21 julho 2007


o que fazia Marina tão doce ninguém sabia dizer, mas ela era como um quindim de domingo: leve, viva e maciça. Tais argumentos não a deixavam nunca, nem ao menos quando o vento a desfazia dos cabelos e da sanidade. André dizia, enquanto Marina não estava, que tudo [a amplitude do tempo nos dias de outono] se resumia à fugacidade das coisas. André era assim - falava profundo - e Marina poucas vezes o viu de perto, mas pra ela não importava, não o amava, nunca dele precisou. André a precisava - não só dela, André ventava tanto, e nem sempre a fugacidade o acompanhava. Eu conhecia André no íntimo, ou o conheci uma vez, mas então ele descobriu um amor novo em outro estado, ou algo assim, e deixou-se sumir por um tempo. Voltou para ver Marina.

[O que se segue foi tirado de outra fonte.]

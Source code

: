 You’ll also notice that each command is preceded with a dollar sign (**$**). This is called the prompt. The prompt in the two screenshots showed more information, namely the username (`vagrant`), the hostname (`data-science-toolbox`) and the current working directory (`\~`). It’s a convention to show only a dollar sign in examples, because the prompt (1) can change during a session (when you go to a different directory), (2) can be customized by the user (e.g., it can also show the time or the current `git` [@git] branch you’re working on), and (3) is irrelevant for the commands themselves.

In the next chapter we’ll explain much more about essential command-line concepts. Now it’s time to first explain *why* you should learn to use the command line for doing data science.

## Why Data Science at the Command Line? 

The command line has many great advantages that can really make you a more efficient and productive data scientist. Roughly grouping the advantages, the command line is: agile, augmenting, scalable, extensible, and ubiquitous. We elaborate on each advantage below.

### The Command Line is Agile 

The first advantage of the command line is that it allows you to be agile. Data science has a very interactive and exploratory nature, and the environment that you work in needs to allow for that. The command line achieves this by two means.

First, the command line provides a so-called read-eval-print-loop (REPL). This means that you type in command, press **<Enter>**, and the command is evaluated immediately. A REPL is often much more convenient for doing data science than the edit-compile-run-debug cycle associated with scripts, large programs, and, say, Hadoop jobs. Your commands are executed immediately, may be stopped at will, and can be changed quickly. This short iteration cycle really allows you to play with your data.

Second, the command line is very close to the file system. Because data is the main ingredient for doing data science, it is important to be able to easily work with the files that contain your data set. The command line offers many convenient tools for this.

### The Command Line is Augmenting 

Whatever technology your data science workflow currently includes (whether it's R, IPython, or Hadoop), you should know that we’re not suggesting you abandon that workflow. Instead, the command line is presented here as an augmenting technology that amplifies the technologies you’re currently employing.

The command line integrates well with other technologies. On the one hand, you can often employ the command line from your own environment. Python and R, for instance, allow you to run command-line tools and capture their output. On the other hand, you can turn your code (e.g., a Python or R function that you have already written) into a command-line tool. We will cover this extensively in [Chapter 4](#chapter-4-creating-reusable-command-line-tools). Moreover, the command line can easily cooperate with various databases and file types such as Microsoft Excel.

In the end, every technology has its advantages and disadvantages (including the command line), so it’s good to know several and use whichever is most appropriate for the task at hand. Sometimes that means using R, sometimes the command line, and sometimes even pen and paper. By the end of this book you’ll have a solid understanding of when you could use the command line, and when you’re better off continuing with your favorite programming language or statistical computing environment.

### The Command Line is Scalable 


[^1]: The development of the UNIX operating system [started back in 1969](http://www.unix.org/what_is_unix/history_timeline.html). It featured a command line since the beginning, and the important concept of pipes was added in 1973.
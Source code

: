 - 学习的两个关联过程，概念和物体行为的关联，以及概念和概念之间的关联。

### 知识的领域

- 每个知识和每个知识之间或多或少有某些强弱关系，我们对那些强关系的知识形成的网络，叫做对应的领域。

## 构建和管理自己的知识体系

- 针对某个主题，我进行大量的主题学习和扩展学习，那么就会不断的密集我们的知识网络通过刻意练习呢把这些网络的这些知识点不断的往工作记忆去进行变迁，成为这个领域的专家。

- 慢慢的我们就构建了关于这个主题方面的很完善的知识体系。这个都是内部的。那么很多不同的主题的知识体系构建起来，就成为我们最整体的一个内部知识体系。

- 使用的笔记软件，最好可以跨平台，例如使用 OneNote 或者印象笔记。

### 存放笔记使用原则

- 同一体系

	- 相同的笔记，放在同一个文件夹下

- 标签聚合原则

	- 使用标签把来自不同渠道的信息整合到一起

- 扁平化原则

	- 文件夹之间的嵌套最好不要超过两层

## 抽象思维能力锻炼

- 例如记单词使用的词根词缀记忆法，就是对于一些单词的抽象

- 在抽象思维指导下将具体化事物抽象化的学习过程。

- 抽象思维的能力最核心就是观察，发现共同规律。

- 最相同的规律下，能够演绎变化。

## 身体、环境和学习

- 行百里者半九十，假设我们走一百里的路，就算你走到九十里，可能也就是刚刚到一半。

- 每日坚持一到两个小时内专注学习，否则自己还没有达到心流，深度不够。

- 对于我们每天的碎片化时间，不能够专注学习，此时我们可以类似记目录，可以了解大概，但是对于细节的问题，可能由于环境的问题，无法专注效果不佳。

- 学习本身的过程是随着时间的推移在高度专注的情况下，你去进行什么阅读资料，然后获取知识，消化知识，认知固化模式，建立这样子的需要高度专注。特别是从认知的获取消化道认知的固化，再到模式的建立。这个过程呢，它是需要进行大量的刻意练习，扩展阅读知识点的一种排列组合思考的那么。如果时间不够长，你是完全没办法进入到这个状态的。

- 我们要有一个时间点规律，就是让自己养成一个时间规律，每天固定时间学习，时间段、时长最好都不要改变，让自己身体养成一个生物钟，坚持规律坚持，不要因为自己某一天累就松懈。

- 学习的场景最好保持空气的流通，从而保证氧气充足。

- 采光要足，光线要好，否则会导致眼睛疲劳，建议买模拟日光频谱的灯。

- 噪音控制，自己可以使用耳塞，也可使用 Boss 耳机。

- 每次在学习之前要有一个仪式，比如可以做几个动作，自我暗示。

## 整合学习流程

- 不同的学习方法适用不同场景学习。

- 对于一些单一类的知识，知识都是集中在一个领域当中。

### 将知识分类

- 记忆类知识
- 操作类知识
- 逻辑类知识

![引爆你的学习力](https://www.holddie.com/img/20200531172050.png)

Eu ouvia André e fingia acreditar nas sentenças que dizia, embora não compreendesse metade delas. Marina ainda estava distante quando Matheus acendeu um cigarro - não fumava desde 82 - e sentou no banco, descrente e pensativo. Expulsava indignação ao realizar que não se pode saber o que está por vir. "O inesperado mora no pensamento solto".

Marina demorava; passaram-se três mil anos até que chegasse. Antes disso, fiquei calada, atenta a tudo, ansiosa pela chegada de Marina, doce Marina. Estávamos quietos. Leandro não sossegava com a jaqueta, tirava e punha, ignorando o vento, a chuva e a neve. Só não aceitou um cigarro por profundas raízes ideológicas presentes em qualquer uma de suas palavras, sempre. Marina o tinha descoberto em uma noite calma e desde então passaram a ser amigos, embora saíssem faíscas toda vez que discordavam de opinião. Para Leandro, era um sinal de eternidade. Eu olhava pra Leandro com a mesma ansiedade com que esperava Marina.

Só Renan não se abalou: conversava comigo sem expectativas, as quais, se existissem, eu não respoderia, ele não poderia jamais esperar que eu prestasse atenção em tantas palavras soltas. Renan era amargo, mas apreciava o silêncio e o amor. Marina era pra ele como um rio de águas calmas, e por esse rio Renan caminhava sem escorregar.

Quando Marina chegou, só Renan manteve os olhos.